[WORK TASK]
Each record below must be retyped exactly, with nothing left out.

• • •

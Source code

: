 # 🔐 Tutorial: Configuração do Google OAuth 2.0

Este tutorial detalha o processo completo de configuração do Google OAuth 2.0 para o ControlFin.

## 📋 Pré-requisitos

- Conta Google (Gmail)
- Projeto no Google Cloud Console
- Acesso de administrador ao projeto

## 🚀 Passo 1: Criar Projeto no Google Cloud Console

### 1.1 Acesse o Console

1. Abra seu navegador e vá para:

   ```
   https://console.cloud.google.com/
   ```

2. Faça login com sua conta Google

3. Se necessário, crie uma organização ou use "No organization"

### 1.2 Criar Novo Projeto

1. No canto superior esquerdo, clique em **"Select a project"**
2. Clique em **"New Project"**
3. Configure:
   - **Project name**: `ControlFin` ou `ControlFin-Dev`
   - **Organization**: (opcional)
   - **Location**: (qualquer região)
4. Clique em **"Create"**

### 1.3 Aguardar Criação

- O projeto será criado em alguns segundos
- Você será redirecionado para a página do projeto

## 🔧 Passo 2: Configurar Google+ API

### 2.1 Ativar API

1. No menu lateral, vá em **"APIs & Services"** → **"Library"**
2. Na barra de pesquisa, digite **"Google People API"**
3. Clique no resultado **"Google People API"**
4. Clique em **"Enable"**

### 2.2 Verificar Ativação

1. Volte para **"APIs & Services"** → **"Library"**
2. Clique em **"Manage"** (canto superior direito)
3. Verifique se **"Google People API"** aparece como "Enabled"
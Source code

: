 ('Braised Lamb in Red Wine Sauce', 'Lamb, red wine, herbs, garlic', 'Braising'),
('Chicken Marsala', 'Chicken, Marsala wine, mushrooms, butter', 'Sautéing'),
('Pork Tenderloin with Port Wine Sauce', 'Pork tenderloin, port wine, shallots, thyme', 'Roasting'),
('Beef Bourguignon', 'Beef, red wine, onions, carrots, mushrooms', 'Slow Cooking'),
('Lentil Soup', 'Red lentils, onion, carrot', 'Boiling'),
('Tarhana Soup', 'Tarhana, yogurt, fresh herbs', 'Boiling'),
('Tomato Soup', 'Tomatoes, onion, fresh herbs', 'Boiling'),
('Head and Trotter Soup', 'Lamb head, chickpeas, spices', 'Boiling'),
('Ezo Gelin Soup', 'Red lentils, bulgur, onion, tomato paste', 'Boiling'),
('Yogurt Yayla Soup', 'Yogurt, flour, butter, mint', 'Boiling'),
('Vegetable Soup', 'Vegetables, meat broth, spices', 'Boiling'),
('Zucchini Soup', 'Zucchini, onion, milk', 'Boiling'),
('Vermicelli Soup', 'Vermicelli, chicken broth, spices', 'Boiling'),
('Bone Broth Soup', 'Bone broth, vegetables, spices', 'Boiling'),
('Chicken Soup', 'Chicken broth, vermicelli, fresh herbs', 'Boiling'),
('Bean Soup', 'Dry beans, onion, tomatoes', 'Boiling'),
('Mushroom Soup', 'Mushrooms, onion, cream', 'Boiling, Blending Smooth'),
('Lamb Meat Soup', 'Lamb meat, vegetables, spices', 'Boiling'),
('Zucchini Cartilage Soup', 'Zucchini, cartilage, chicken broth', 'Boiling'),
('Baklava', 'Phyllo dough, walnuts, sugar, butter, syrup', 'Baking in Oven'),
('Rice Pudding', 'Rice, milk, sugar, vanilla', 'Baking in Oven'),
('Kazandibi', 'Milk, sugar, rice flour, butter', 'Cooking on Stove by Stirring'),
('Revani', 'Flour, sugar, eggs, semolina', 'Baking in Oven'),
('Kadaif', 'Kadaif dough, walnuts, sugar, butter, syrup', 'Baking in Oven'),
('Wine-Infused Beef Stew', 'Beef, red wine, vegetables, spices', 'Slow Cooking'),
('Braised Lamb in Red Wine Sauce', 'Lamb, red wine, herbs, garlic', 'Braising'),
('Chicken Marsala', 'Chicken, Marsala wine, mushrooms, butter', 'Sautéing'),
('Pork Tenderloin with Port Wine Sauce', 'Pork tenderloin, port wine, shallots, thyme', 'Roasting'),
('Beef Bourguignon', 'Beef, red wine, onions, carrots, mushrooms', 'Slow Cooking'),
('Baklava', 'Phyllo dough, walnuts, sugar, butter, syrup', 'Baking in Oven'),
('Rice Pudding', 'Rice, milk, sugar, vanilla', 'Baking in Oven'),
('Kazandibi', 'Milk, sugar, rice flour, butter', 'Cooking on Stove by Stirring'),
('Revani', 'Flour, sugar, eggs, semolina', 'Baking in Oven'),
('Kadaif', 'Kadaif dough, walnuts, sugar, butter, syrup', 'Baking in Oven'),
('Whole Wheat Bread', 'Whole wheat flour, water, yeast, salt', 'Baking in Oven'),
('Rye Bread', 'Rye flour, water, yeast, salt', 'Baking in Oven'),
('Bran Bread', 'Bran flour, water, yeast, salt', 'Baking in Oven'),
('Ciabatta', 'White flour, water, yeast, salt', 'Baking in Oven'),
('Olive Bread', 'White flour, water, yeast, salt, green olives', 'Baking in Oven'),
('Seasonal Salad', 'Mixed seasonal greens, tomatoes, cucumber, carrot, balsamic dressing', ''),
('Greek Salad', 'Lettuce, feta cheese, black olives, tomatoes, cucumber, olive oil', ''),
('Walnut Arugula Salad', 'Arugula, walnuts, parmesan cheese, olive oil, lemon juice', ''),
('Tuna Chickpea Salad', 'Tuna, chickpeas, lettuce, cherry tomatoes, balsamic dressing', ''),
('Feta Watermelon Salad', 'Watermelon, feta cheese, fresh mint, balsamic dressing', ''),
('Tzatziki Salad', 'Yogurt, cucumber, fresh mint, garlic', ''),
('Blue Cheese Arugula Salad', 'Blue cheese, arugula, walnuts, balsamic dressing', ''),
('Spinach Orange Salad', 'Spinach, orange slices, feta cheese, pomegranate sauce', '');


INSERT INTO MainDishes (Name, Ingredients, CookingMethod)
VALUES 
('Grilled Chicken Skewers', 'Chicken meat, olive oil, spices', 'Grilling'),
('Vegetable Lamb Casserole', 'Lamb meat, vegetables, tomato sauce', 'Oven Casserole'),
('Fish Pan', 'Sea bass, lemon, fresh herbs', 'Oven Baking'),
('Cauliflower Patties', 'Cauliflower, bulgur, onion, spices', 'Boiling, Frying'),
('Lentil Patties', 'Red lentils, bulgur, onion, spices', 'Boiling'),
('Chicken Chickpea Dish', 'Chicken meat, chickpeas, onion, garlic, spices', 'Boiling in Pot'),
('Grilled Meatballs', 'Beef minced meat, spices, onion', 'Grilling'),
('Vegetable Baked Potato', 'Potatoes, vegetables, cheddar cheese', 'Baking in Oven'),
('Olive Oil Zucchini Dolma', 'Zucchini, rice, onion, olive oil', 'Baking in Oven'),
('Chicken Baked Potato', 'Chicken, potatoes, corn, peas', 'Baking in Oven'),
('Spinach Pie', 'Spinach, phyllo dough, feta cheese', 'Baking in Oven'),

• • •

[ANSWER SECTION]
Source code

: # 🔐 Tutorial: Configuração do Google OAuth 2.0

Este tutorial detalha o processo completo de configuração do Google OAuth 2.0 para o ControlFin.

## 📋 Pré-requisitos

- Conta Google (Gmail)
- Projeto no Google Cloud Console
- Acesso de administrador ao projeto

## 🚀 Passo 1: Criar Projeto no Google Cloud Console

### 1.1 Acesse o Console

1. Abra seu navegador e vá para:

   ```
   https://console.cloud.google.com/
   ```

2. Faça login com sua conta Google

3. Se necessário, crie uma organização ou use "No organization"

### 1.2 Criar Novo Projeto

1. No canto superior esquerdo, clique em **"Select a project"**
2. Clique em **"New Project"**
3. Configure:
   - **Project name**: `ControlFin` ou `ControlFin-Dev`
   - **Organization**: (opcional)
   - **Location**: (qualquer região)
4. Clique em **"Create"**

### 1.3 Aguardar Criação

- O projeto será criado em alguns segundos
- Você será redirecionado para a página do projeto

## 🔧 Passo 2: Configurar Google+ API

### 2.1 Ativar API

1. No menu lateral, vá em **"APIs & Services"** → **"Library"**
2. Na barra de pesquisa, digite **"Google People API"**
3. Clique no resultado **"Google People API"**
4. Clique em **"Enable"**

### 2.2 Verificar Ativação

1. Volte para **"APIs & Services"** → **"Library"**
2. Clique em **"Manage"** (canto superior direito)
3. Verifique se **"Google People API"** aparece como "Enabled"
Source code

: ('Braised Lamb in Red Wine Sauce', 'Lamb, red wine, herbs, garlic', 'Braising'),
('Chicken Marsala', 'Chicken, Marsala wine, mushrooms, butter', 'Sautéing'),
('Pork Tenderloin with Port Wine Sauce', 'Pork tenderloin, port wine, shallots, thyme', 'Roasting'),
('Beef Bourguignon', 'Beef, red wine, onions, carrots, mushrooms', 'Slow Cooking'),
('Lentil Soup', 'Red lentils, onion, carrot', 'Boiling'),
('Tarhana Soup', 'Tarhana, yogurt, fresh herbs', 'Boiling'),
('Tomato Soup', 'Tomatoes, onion, fresh herbs', 'Boiling'),
('Head and Trotter Soup', 'Lamb head, chickpeas, spices', 'Boiling'),
('Ezo Gelin Soup', 'Red lentils, bulgur, onion, tomato paste', 'Boiling'),
('Yogurt Yayla Soup', 'Yogurt, flour, butter, mint', 'Boiling'),
('Vegetable Soup', 'Vegetables, meat broth, spices', 'Boiling'),
('Zucchini Soup', 'Zucchini, onion, milk', 'Boiling'),
('Vermicelli Soup', 'Vermicelli, chicken broth, spices', 'Boiling'),
('Bone Broth Soup', 'Bone broth, vegetables, spices', 'Boiling'),
('Chicken Soup', 'Chicken broth, vermicelli, fresh herbs', 'Boiling'),
('Bean Soup', 'Dry beans, onion, tomatoes', 'Boiling'),
('Mushroom Soup', 'Mushrooms, onion, cream', 'Boiling, Blending Smooth'),
('Lamb Meat Soup', 'Lamb meat, vegetables, spices', 'Boiling'),
('Zucchini Cartilage Soup', 'Zucchini, cartilage, chicken broth', 'Boiling'),
('Baklava', 'Phyllo dough, walnuts, sugar, butter, syrup', 'Baking in Oven'),
('Rice Pudding', 'Rice, milk, sugar, vanilla', 'Baking in Oven'),
('Kazandibi', 'Milk, sugar, rice flour, butter', 'Cooking on Stove by Stirring'),
('Revani', 'Flour, sugar, eggs, semolina', 'Baking in Oven'),
('Kadaif', 'Kadaif dough, walnuts, sugar, butter, syrup', 'Baking in Oven'),
('Wine-Infused Beef Stew', 'Beef, red wine, vegetables, spices', 'Slow Cooking'),
('Braised Lamb in Red Wine Sauce', 'Lamb, red wine, herbs, garlic', 'Braising'),
('Chicken Marsala', 'Chicken, Marsala wine, mushrooms, butter', 'Sautéing'),
('Pork Tenderloin with Port Wine Sauce', 'Pork tenderloin, port wine, shallots, thyme', 'Roasting'),
('Beef Bourguignon', 'Beef, red wine, onions, carrots, mushrooms', 'Slow Cooking'),
('Baklava', 'Phyllo dough, walnuts, sugar, butter, syrup', 'Baking in Oven'),
('Rice Pudding', 'Rice, milk, sugar, vanilla', 'Baking in Oven'),
('Kazandibi', 'Milk, sugar, rice flour, butter', 'Cooking on Stove by Stirring'),
('Revani', 'Flour, sugar, eggs, semolina', 'Baking in Oven'),
('Kadaif', 'Kadaif dough, walnuts, sugar, butter, syrup', 'Baking in Oven'),
('Whole Wheat Bread', 'Whole wheat flour, water, yeast, salt', 'Baking in Oven'),
('Rye Bread', 'Rye flour, water, yeast, salt', 'Baking in Oven'),
('Bran Bread', 'Bran flour, water, yeast, salt', 'Baking in Oven'),
('Ciabatta', 'White flour, water, yeast, salt', 'Baking in Oven'),
('Olive Bread', 'White flour, water, yeast, salt, green olives', 'Baking in Oven'),
('Seasonal Salad', 'Mixed seasonal greens, tomatoes, cucumber, carrot, balsamic dressing', ''),
('Greek Salad', 'Lettuce, feta cheese, black olives, tomatoes, cucumber, olive oil', ''),
('Walnut Arugula Salad', 'Arugula, walnuts, parmesan cheese, olive oil, lemon juice', ''),
('Tuna Chickpea Salad', 'Tuna, chickpeas, lettuce, cherry tomatoes, balsamic dressing', ''),
('Feta Watermelon Salad', 'Watermelon, feta cheese, fresh mint, balsamic dressing', ''),
('Tzatziki Salad', 'Yogurt, cucumber, fresh mint, garlic', ''),
('Blue Cheese Arugula Salad', 'Blue cheese, arugula, walnuts, balsamic dressing', ''),
('Spinach Orange Salad', 'Spinach, orange slices, feta cheese, pomegranate sauce', '');


INSERT INTO MainDishes (Name, Ingredients, CookingMethod)
VALUES 
('Grilled Chicken Skewers', 'Chicken meat, olive oil, spices', 'Grilling'),
('Vegetable Lamb Casserole', 'Lamb meat, vegetables, tomato sauce', 'Oven Casserole'),
('Fish Pan', 'Sea bass, lemon, fresh herbs', 'Oven Baking'),
('Cauliflower Patties', 'Cauliflower, bulgur, onion, spices', 'Boiling, Frying'),
('Lentil Patties', 'Red lentils, bulgur, onion, spices', 'Boiling'),
('Chicken Chickpea Dish', 'Chicken meat, chickpeas, onion, garlic, spices', 'Boiling in Pot'),
('Grilled Meatballs', 'Beef minced meat, spices, onion', 'Grilling'),
('Vegetable Baked Potato', 'Potatoes, vegetables, cheddar cheese', 'Baking in Oven'),
('Olive Oil Zucchini Dolma', 'Zucchini, rice, onion, olive oil', 'Baking in Oven'),
('Chicken Baked Potato', 'Chicken, potatoes, corn, peas', 'Baking in Oven'),
('Spinach Pie', 'Spinach, phyllo dough, feta cheese', 'Baking in Oven'),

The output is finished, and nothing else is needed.